= YOUR ASSIGNMENT =
Your answer should repeat every line of the records below in which the word "help" appears.

= Dataset records =
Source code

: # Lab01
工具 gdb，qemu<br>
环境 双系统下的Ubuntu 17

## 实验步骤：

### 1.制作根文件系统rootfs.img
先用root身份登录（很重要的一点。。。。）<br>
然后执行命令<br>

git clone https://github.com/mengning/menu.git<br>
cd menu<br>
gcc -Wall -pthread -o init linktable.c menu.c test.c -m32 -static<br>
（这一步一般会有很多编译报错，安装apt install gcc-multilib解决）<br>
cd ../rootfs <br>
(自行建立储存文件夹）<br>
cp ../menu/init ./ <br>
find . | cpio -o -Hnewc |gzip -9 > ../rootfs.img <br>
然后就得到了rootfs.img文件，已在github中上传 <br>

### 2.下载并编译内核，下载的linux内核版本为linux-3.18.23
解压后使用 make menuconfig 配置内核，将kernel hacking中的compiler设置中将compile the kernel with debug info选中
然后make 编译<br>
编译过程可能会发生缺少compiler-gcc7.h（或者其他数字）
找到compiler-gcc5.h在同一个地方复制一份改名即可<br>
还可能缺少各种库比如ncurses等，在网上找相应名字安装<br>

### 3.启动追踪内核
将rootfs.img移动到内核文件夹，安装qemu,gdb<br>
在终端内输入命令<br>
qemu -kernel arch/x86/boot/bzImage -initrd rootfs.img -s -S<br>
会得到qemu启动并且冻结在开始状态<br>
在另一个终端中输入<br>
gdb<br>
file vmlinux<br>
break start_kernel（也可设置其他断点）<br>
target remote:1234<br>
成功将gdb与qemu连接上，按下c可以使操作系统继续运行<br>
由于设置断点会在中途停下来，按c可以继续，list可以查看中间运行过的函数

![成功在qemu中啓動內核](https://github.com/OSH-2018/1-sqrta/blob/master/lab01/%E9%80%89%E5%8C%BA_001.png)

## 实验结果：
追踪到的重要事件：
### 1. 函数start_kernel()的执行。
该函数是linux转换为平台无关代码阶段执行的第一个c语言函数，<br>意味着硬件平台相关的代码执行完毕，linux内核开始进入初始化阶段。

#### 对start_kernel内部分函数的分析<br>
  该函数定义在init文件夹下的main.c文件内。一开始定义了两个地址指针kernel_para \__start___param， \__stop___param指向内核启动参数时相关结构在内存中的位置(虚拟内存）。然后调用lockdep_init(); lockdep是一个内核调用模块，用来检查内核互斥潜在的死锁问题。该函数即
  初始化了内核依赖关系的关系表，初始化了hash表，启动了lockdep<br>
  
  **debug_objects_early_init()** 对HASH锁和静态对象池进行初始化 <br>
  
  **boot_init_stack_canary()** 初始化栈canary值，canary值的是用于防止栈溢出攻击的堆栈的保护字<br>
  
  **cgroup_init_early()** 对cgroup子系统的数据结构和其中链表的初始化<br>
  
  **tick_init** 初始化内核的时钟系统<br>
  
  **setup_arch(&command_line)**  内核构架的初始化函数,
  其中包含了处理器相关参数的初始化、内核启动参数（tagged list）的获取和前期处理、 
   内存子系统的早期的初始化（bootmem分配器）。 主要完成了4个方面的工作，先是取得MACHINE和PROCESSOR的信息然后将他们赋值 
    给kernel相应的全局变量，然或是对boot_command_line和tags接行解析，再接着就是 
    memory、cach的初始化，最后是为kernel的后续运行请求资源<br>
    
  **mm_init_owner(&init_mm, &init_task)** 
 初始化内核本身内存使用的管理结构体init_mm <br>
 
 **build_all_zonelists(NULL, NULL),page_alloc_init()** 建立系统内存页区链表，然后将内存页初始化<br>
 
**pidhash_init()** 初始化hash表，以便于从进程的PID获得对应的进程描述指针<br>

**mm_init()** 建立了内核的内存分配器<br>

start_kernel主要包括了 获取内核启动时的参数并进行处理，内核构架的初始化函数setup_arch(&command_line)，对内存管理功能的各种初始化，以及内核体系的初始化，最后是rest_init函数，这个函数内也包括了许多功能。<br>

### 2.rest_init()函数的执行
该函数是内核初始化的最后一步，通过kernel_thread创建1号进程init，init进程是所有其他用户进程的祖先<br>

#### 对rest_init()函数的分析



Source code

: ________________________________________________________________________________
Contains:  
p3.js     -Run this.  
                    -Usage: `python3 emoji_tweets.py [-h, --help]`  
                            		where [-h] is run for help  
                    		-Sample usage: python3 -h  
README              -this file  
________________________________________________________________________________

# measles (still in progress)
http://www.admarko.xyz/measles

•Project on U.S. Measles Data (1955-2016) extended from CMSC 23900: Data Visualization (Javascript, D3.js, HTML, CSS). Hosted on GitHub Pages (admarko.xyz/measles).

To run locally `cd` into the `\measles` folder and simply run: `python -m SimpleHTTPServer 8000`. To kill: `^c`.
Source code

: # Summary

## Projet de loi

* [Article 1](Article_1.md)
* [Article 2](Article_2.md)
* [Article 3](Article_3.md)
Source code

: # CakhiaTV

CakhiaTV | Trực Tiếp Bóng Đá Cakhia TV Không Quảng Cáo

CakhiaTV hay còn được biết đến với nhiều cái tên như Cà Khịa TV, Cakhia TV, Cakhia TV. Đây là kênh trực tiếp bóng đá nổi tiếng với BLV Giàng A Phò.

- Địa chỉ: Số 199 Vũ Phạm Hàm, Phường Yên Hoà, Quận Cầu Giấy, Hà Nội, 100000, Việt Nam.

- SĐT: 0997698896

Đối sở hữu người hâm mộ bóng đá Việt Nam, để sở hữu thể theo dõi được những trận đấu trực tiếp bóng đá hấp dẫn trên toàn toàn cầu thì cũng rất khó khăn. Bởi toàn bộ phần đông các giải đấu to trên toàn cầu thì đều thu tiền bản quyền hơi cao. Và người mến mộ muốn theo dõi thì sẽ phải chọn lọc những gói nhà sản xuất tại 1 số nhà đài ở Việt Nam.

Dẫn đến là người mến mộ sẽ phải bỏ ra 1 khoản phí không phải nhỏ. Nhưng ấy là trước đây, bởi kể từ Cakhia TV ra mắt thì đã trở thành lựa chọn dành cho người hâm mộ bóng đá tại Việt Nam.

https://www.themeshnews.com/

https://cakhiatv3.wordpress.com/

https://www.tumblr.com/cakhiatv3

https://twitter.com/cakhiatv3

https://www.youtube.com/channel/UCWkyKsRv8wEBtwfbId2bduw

= ANSWER SECTION =
                    -Usage: `python3 emoji_tweets.py [-h, --help]`  
                            		where [-h] is run for help  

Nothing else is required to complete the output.